Exercise brief:
The answer must be every line of the data that holds the word "variable".

═══ Exercise materials ═══

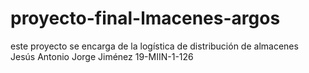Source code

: # proyecto-final-lmacenes-argos
este proyecto se encarga de la logística de distribución de almacenes Jesús Antonio Jorge Jiménez 19-MIIN-1-126
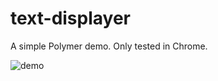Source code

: # text-displayer
A simple Polymer demo. Only tested in Chrome.

![demo](../master/image/screenshot.png?raw=true)
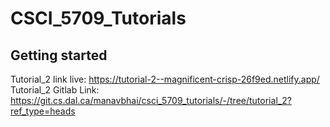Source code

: # CSCI_5709_Tutorials

## Getting started

Tutorial_2 link live: https://tutorial-2--magnificent-crisp-26f9ed.netlify.app/
Tutorial_2 Gitlab Link: https://git.cs.dal.ca/manavbhai/csci_5709_tutorials/-/tree/tutorial_2?ref_type=heads
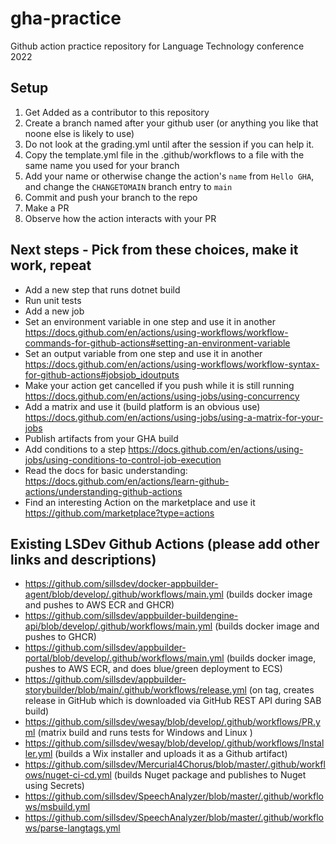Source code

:# gha-practice
Github action practice repository for Language Technology conference 2022

## Setup
1. Get Added as a contributor to this repository
1. Create a branch named after your github user (or anything you like that noone else is likely to use)
2. Do not look at the grading.yml until after the session if you can help it.
3. Copy the template.yml file in the .github/workflows to a file with the same name you used for your branch
4. Add your name or otherwise change the action's `name` from `Hello GHA`, and change the `CHANGETOMAIN` branch entry to `main`
5. Commit and push your branch to the repo
6. Make a PR
7. Observe how the action interacts with your PR

## Next steps - Pick from these choices, make it work, repeat
- Add a new step that runs dotnet build
- Run unit tests
- Add a new job
- Set an environment variable in one step and use it in another https://docs.github.com/en/actions/using-workflows/workflow-commands-for-github-actions#setting-an-environment-variable
- Set an output variable from one step and use it in another https://docs.github.com/en/actions/using-workflows/workflow-syntax-for-github-actions#jobsjob_idoutputs
- Make your action get cancelled if you push while it is still running https://docs.github.com/en/actions/using-jobs/using-concurrency
- Add a matrix and use it (build platform is an obvious use) https://docs.github.com/en/actions/using-jobs/using-a-matrix-for-your-jobs
- Publish artifacts from your GHA build 
- Add conditions to a step https://docs.github.com/en/actions/using-jobs/using-conditions-to-control-job-execution
- Read the docs for basic understanding: https://docs.github.com/en/actions/learn-github-actions/understanding-github-actions
- Find an interesting Action on the marketplace and use it https://github.com/marketplace?type=actions

## Existing LSDev Github Actions (please add other links and descriptions)

- https://github.com/sillsdev/docker-appbuilder-agent/blob/develop/.github/workflows/main.yml (builds docker image and pushes to AWS ECR and GHCR)
- https://github.com/sillsdev/appbuilder-buildengine-api/blob/develop/.github/workflows/main.yml (builds docker image and pushes to GHCR)
- https://github.com/sillsdev/appbuilder-portal/blob/develop/.github/workflows/main.yml (builds docker image, pushes to AWS ECR, and does blue/green deployment to ECS)
- https://github.com/sillsdev/appbuilder-storybuilder/blob/main/.github/workflows/release.yml (on tag, creates release in GitHub which is downloaded via GitHub REST API during SAB build)
- https://github.com/sillsdev/wesay/blob/develop/.github/workflows/PR.yml (matrix build and runs tests for Windows and Linux )
- https://github.com/sillsdev/wesay/blob/develop/.github/workflows/Installer.yml (builds a Wix installer and uploads it as a Github artifact)
- https://github.com/sillsdev/Mercurial4Chorus/blob/master/.github/workflows/nuget-ci-cd.yml (builds Nuget package and publishes to Nuget using Secrets)
- https://github.com/sillsdev/SpeechAnalyzer/blob/master/.github/workflows/msbuild.yml
- https://github.com/sillsdev/SpeechAnalyzer/blob/master/.github/workflows/parse-langtags.yml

═══

Reply:
- Set an environment variable in one step and use it in another https://docs.github.com/en/actions/using-workflows/workflow-commands-for-github-actions#setting-an-environment-variable
- Set an output variable from one step and use it in another https://docs.github.com/en/actions/using-workflows/workflow-syntax-for-github-actions#jobsjob_idoutputs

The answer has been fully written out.